Saved entries:
- - -

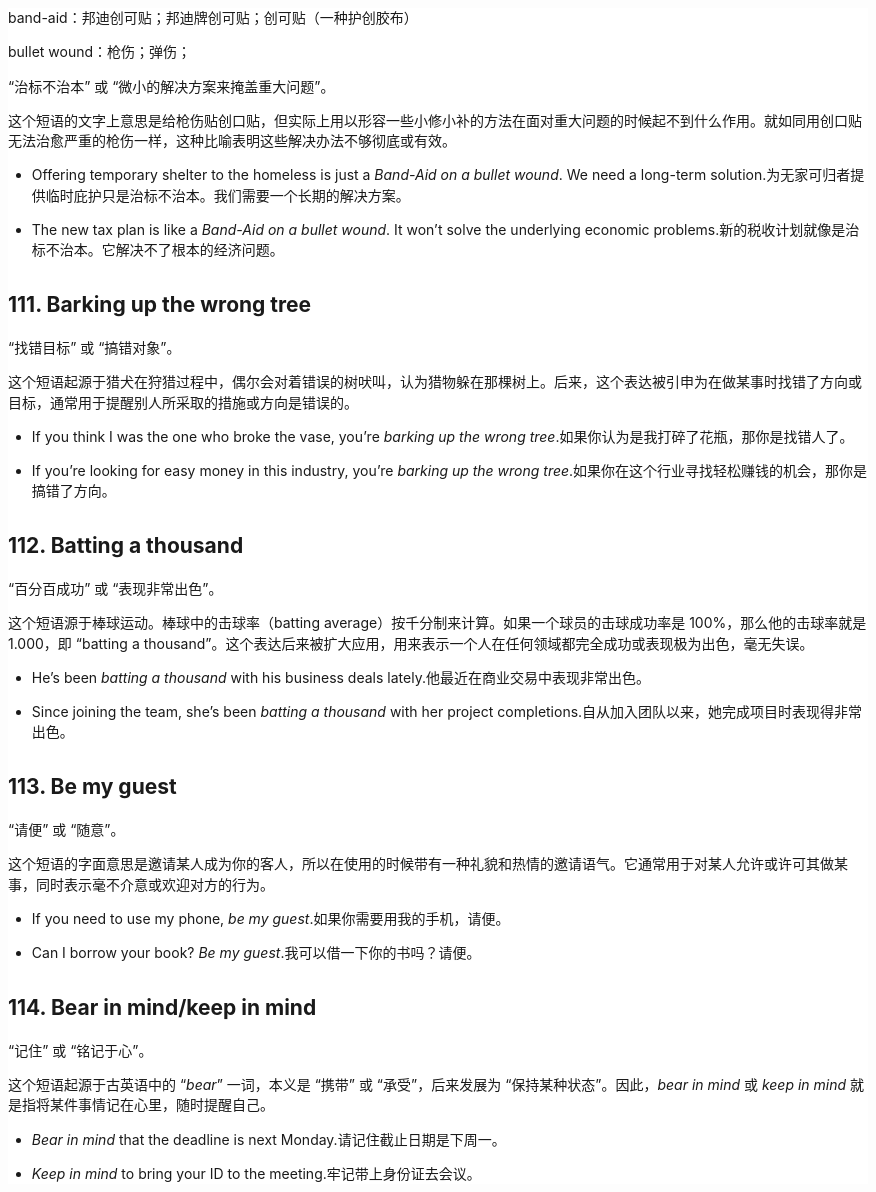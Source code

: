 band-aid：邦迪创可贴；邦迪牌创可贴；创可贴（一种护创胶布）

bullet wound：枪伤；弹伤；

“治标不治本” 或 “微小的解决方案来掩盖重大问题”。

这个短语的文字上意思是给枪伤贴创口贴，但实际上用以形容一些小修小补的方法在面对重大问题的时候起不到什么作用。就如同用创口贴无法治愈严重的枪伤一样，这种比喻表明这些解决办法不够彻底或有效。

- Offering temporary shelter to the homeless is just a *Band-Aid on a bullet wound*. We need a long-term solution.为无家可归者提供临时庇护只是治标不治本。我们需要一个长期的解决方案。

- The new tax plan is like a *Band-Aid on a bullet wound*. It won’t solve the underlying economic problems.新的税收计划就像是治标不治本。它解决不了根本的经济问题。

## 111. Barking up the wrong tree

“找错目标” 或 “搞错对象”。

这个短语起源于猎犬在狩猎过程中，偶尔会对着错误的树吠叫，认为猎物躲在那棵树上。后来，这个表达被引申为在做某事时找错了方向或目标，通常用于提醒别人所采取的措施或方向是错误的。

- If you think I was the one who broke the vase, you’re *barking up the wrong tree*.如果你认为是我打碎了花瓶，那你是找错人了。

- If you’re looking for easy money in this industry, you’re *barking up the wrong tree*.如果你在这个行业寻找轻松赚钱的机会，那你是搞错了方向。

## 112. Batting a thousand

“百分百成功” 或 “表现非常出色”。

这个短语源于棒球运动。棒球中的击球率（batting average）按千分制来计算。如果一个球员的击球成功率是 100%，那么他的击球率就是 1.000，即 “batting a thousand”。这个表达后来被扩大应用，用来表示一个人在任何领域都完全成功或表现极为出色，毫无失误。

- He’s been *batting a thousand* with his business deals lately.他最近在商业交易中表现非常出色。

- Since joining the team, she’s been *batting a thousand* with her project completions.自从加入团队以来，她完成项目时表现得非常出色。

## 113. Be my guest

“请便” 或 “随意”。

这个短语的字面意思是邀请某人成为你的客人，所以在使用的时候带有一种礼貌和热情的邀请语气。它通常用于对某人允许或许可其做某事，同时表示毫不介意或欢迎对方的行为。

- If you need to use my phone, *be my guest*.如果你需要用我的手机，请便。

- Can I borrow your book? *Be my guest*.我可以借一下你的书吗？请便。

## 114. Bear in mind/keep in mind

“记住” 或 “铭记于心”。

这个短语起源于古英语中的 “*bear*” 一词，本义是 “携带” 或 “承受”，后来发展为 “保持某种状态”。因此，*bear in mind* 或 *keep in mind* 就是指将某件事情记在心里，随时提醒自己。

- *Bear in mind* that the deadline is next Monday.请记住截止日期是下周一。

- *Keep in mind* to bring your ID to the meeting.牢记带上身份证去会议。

- - -

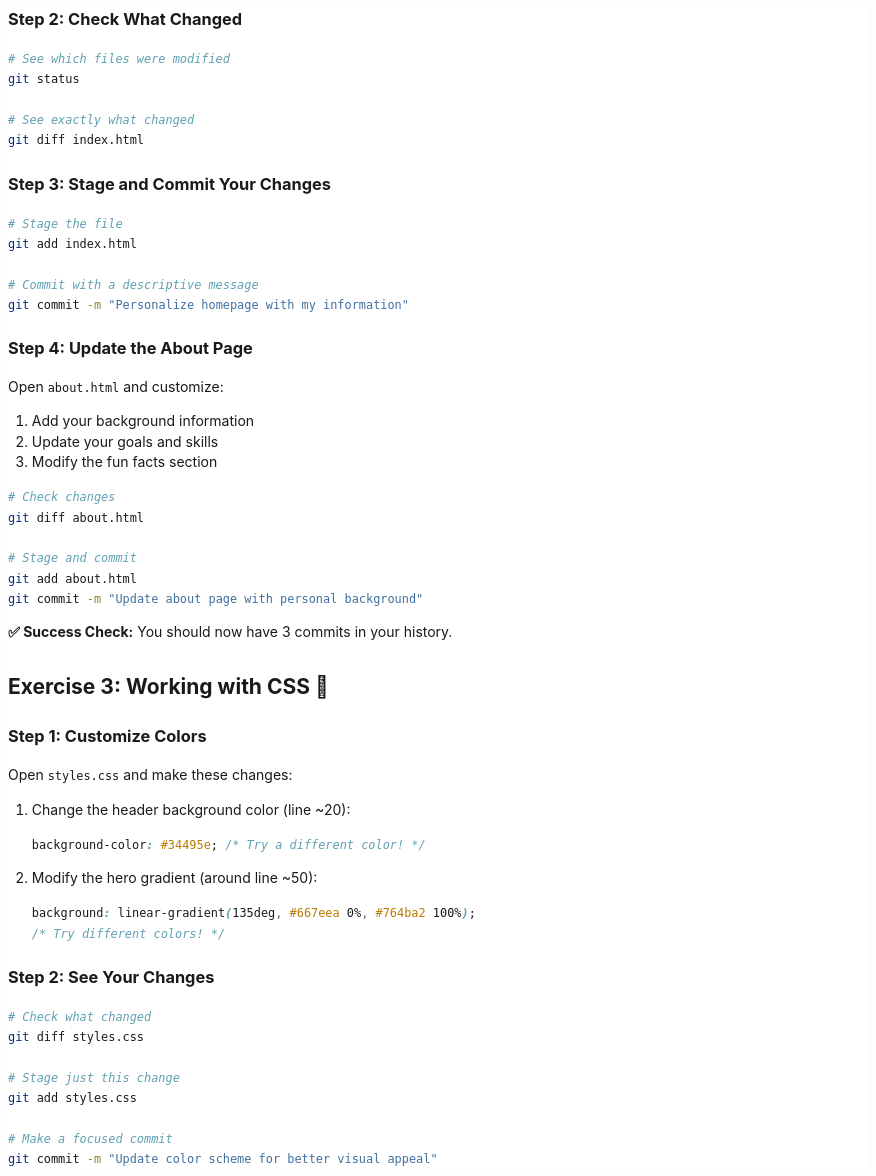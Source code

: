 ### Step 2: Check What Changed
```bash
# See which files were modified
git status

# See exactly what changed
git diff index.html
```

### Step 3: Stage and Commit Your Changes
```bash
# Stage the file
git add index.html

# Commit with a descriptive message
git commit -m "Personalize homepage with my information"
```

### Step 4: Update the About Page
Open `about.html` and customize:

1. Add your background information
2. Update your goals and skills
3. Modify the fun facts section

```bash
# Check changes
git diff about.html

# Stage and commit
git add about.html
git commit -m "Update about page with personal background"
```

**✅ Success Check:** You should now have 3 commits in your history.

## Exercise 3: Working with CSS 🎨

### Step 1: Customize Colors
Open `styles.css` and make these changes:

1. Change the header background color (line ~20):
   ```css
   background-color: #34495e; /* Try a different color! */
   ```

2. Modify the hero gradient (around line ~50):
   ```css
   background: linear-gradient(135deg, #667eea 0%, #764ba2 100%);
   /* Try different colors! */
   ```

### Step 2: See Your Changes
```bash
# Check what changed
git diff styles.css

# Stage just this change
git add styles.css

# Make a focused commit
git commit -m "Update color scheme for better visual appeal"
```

- - -

REQUIRED ACTION: Search the entries above for the string "need". Copy each line in which it appears.

PROBLEM SOLUTION:
- Offering temporary shelter to the homeless is just a *Band-Aid on a bullet wound*. We need a long-term solution.为无家可归者提供临时庇护只是治标不治本。我们需要一个长期的解决方案。
- If you need to use my phone, *be my guest*.如果你需要用我的手机，请便。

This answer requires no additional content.